-- Data for this exercise follows --

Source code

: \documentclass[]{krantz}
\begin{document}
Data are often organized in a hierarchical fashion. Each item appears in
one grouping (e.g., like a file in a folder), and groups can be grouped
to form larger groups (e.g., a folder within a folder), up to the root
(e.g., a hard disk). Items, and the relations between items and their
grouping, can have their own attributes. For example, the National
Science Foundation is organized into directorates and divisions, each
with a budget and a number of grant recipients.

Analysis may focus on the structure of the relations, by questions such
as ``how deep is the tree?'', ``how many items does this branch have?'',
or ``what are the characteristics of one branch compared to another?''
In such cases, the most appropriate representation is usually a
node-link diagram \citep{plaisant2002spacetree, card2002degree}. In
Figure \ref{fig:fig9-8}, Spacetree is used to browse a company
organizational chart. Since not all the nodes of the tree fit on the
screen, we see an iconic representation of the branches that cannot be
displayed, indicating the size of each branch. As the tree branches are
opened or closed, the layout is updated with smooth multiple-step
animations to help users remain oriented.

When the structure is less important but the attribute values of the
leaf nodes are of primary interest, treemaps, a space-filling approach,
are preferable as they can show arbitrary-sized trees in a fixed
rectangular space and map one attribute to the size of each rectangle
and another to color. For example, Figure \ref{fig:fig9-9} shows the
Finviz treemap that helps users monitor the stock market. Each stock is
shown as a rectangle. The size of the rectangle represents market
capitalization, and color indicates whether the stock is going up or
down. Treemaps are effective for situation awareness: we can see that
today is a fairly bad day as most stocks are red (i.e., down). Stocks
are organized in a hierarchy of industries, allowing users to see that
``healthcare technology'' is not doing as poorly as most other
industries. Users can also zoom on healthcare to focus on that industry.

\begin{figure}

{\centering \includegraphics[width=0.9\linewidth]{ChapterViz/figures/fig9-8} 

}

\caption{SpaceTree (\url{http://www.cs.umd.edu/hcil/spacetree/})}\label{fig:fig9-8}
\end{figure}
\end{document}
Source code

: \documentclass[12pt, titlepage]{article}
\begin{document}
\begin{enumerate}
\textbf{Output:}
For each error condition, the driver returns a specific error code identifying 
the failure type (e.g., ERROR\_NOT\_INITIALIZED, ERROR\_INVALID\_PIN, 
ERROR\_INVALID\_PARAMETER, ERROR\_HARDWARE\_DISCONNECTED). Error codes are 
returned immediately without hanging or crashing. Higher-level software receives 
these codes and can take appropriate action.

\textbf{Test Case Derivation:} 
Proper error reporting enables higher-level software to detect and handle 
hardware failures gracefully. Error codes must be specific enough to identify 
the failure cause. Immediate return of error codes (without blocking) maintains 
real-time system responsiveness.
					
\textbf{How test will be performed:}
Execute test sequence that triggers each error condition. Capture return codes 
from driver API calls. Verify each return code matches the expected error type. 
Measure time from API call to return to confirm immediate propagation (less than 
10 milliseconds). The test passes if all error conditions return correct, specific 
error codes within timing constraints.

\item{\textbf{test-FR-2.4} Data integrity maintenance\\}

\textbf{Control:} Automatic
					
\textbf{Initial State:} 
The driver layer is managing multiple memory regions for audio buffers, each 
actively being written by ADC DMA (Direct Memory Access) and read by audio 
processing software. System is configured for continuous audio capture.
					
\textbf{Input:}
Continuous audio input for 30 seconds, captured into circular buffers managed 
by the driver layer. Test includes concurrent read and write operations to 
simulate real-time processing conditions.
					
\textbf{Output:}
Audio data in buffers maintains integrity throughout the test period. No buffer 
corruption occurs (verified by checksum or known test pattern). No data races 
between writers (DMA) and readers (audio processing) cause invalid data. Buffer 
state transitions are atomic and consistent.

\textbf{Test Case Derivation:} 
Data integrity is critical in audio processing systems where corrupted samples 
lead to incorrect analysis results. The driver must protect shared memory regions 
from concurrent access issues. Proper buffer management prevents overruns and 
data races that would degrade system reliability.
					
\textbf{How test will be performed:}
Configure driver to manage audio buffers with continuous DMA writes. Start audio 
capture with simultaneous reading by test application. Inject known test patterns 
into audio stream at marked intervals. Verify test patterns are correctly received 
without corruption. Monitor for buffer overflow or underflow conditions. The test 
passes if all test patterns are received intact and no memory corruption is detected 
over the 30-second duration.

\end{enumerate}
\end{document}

-- Data for this exercise concluded --

Starting from the records above, copy each line where the string "patterns" is found.

capture with simultaneous reading by test application. Inject known test patterns 
into audio stream at marked intervals. Verify test patterns are correctly received 
passes if all test patterns are received intact and no memory corruption is detected 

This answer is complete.